*RECORDS FOR THE EXERCISE:*
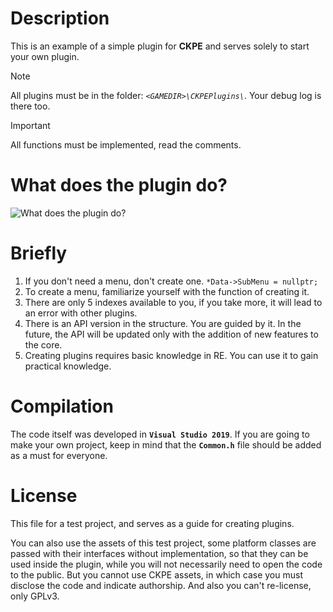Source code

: # Description
This is an example of a simple plugin for **CKPE** and serves solely to start your own plugin.  

> [!NOTE]
> All plugins must be in the folder: *`<GAMEDIR>\CKPEPlugins\`*.
> Your debug log is there too.

> [!IMPORTANT]
> All functions must be implemented, read the comments.

# What does the plugin do?
![What does the plugin do?](https://github.com/Perchik71/Creation-Kit-Platform-Extended/blob/master/Plug-ins/MyFirstPlugin/What.png)

# Briefly
1. If you don't need a menu, don't create one. `*Data->SubMenu = nullptr;`
2. To create a menu, familiarize yourself with the function of creating it.
3. There are only 5 indexes available to you, if you take more, it will lead to an error with other plugins.
4. There is an API version in the structure. You are guided by it. In the future, the API will be updated only with the addition of new features to the core.
5. Creating plugins requires basic knowledge in RE. You can use it to gain practical knowledge.

# Compilation
The code itself was developed in **`Visual Studio 2019`**.
If you are going to make your own project, keep in mind that the **`Common.h`** file should be added as a must for everyone.

# License
This file for a test project, and serves as a guide for creating plugins.

You can also use the assets of this test project, some platform classes are passed with their interfaces 
without implementation, so that they can be used inside the plugin, while you will not necessarily need 
to open the code to the public. But you cannot use CKPE assets, in which case you must disclose 
the code and indicate authorship. And also you can't re-license, only GPLv3.
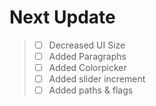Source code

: # Next Update 
> - [ ] Decreased UI Size
> - [ ] Added Paragraphs
> - [ ] Added Colorpicker
> - [ ] Added slider increment
> - [ ] Added paths & flags
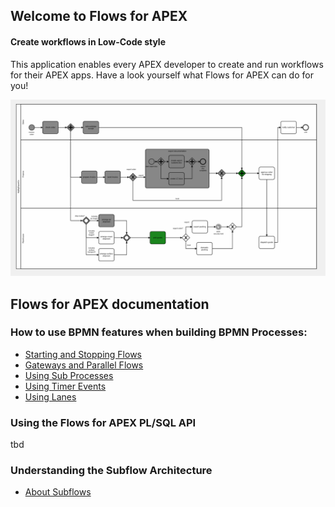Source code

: ## Welcome to Flows for APEX

#### Create workflows in Low-Code style

This application enables every APEX developer to create and run workflows for their APEX apps. Have a look yourself what Flows for APEX can do for you!

![Example Process running](images/runningMyBigShippingExample.png)

## Flows for APEX documentation

### How to use BPMN features when building BPMN Processes:

- [Starting and Stopping Flows](StartingAndStoppingFlows.md)
- [Gateways and Parallel Flows](GatewaysAndParallelFlows.md)
- [Using Sub Processes](SubProcesses.md)
- [Using Timer Events](UsingTimerEvents.md)
- [Using Lanes](UsingLanes.md)

### Using the Flows for APEX PL/SQL API

tbd

### Understanding the Subflow Architecture

- [About Subflows](AboutSubflows.md)


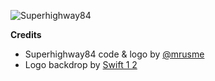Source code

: ![Superhighway84](superhighway84.png)



**Credits**
- Superhighway84 code & logo by [@mrusme](https://github.com/mrusme)
- Logo backdrop by [Swift 1 2](https://twitter.com/Swift_1_2/status/1114865117533888512)


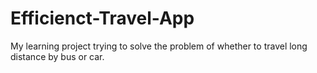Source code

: # Efficienct-Travel-App

My learning project trying to solve the problem of whether to travel long distance by bus or car.
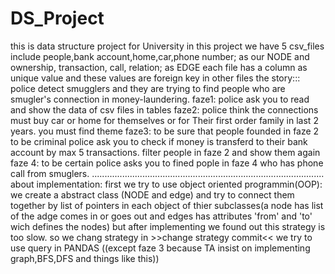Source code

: # DS_Project
this is data structure project for University
in this project we have 5 csv_files include people,bank account,home,car,phone number; as our NODE
and ownership, transaction, call, relation; as EDGE
each file has a column as unique value and these values are foreign key in other files
the story:::
police detect smugglers and they are trying to find people who are smugler's connection in 
money-laundering.
faze1:
police ask you to read and show the data of csv files in tables
faze2:
police think the connections must buy car or home for themselves or for Their first order family in last 2 years. you must find theme
faze3:
to be sure that people founded in faze 2 to be criminal police ask you to check if money is transferd to their bank account by max 5 transactions.
filter people in faze 2 and show them again
faze 4:
to be certain police asks you to fined pople in faze 4 who has phone call from smuglers.
............................................................................................
about implementation:
first we try to use object oriented programmin(OOP):
we create a abstract class (NODE and edge) and try to connect them together by list of pointers in each object of thier subclasses(a node has list of the adge comes in or goes out and edges has attributes 'from' and 'to' wich defines the nodes)
but after implementing we found out this strategy is too slow.
so we chang strategy in >>change strategy commit<<
we try to use query in PANDAS 
((except faze 3 because TA insist on implementing graph,BFS,DFS and things like this))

*TASK STATEMENT:* Using the entries above, repeat only the lines from the one containing "# What does the plugin do?" through the one containing "2. To create", end lines included.

*TASK RESULT:*
# What does the plugin do?
![What does the plugin do?](https://github.com/Perchik71/Creation-Kit-Platform-Extended/blob/master/Plug-ins/MyFirstPlugin/What.png)

# Briefly
1. If you don't need a menu, don't create one. `*Data->SubMenu = nullptr;`
2. To create a menu, familiarize yourself with the function of creating it.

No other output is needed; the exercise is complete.